On November 24, 2016, the OECD released a multilateral convention (the multilateral instrument or MLI [PDF]) together with a detailed Explanatory Statement [PDF]. The release of the MLI follows  negotiations involving more than 100 jurisdictions, including Canada. The purpose of the MLI is to allow swift implementation of a series of tax treaty measures that were contained in the OECD/G20 Base Erosion and Profit Shifting (BEPS) Project. Once in effect, the MLI may have a significant impact on Canada’s existing bilateral tax treaties. Effects may include the denial of certain tax treaty benefits, the reallocation of certain taxing rights, and the modification of existing dispute resolution procedures.

Procedure for implementation

The following is a summary of the steps that must be followed for the MLI to apply to a particular tax treaty between Canada and another jurisdiction:

  1. Canada and the other country must first sign the MLI (either at the OECD’s planned signing ceremony during the week of June 5, 2017, or at any time after December 31, 2016).

  2. Canada and the other jurisdiction must then each complete its domestic procedures to ratify the MLI. In Canada, this requires parliamentary approval.

  3. Once ratified, Canada and the other country must each notify the OECD (who will maintain a public record as the “depositary” for the purposes of the MLI) that its domestic procedures are complete. The notification will also include certain details regarding which tax treaties or protocols are intended to be modified by the MLI, and various optional provisions in the MLI that are intended to apply (described in more detail below).

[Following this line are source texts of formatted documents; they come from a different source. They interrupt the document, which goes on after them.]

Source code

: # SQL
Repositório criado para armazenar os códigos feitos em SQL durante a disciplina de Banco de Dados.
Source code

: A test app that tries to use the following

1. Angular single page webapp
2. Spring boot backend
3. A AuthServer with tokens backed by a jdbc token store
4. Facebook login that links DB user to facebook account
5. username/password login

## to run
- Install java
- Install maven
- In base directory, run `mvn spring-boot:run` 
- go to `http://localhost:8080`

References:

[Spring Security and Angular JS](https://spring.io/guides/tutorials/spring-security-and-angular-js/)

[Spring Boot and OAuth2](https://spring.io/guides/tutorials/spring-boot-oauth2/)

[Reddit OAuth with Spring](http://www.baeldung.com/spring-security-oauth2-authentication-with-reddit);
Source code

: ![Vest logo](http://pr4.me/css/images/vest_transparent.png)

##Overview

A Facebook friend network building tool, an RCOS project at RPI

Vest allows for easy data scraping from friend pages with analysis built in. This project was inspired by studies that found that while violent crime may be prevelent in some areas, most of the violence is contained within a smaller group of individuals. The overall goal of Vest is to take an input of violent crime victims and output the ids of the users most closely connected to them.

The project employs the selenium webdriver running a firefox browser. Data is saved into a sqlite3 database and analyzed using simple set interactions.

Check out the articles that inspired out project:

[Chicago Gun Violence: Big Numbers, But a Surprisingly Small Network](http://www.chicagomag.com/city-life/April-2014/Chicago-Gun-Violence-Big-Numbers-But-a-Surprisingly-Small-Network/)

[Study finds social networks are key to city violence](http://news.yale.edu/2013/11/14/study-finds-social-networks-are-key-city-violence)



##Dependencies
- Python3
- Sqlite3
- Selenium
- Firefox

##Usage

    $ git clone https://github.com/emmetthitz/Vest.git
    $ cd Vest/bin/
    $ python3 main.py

  4. For each signatory, the MLI enters into force on the first day of the month that begins at least three months after the OECD receives the requisite notification (with a potential further delay if less than five jurisdictions in aggregate have provided the requisite notification).

  5. The MLI will then have effect for a particular tax treaty between Canada and the other country:

    1. for non-resident withholding taxes, on the first day of the calendar year after the MLI has entered into force in both Canada and the other country, and

    2. for other taxes, for taxable periods beginning at least six months after the MLI has entered into force in both Canada and the other jurisdiction (or such shorter period as may be agreed by Canada and the other jurisdiction).

To illustrate this timing, if Canada and the other country each sign the MLI in June of 2017, and each notifies the OECD that its ratification procedures are complete in November of 2017, then the MLI would enter into force for each on March 1, 2018. The MLI would then have effect for non-resident withholding taxes starting on January 1, 2019, and for other taxes in taxable periods beginning on or after September 1, 2018. As a result, taxpayers should have time to determine whether the MLI will have an adverse impact and, if possible, to reorganize their affairs to mitigate any such adverse impact.

Background

In order to address BEPS in a targeted and synchronized manner, Action 15 of the 2015 BEPS Final Report proposed a multilateral instrument that could be used as an alternative to the burdensome task of renegotiating over 2,000 bilateral tax treaties to implement various treaty-based proposals recommended by the BEPS Project. (For further detail on the BEPS Final Report see here).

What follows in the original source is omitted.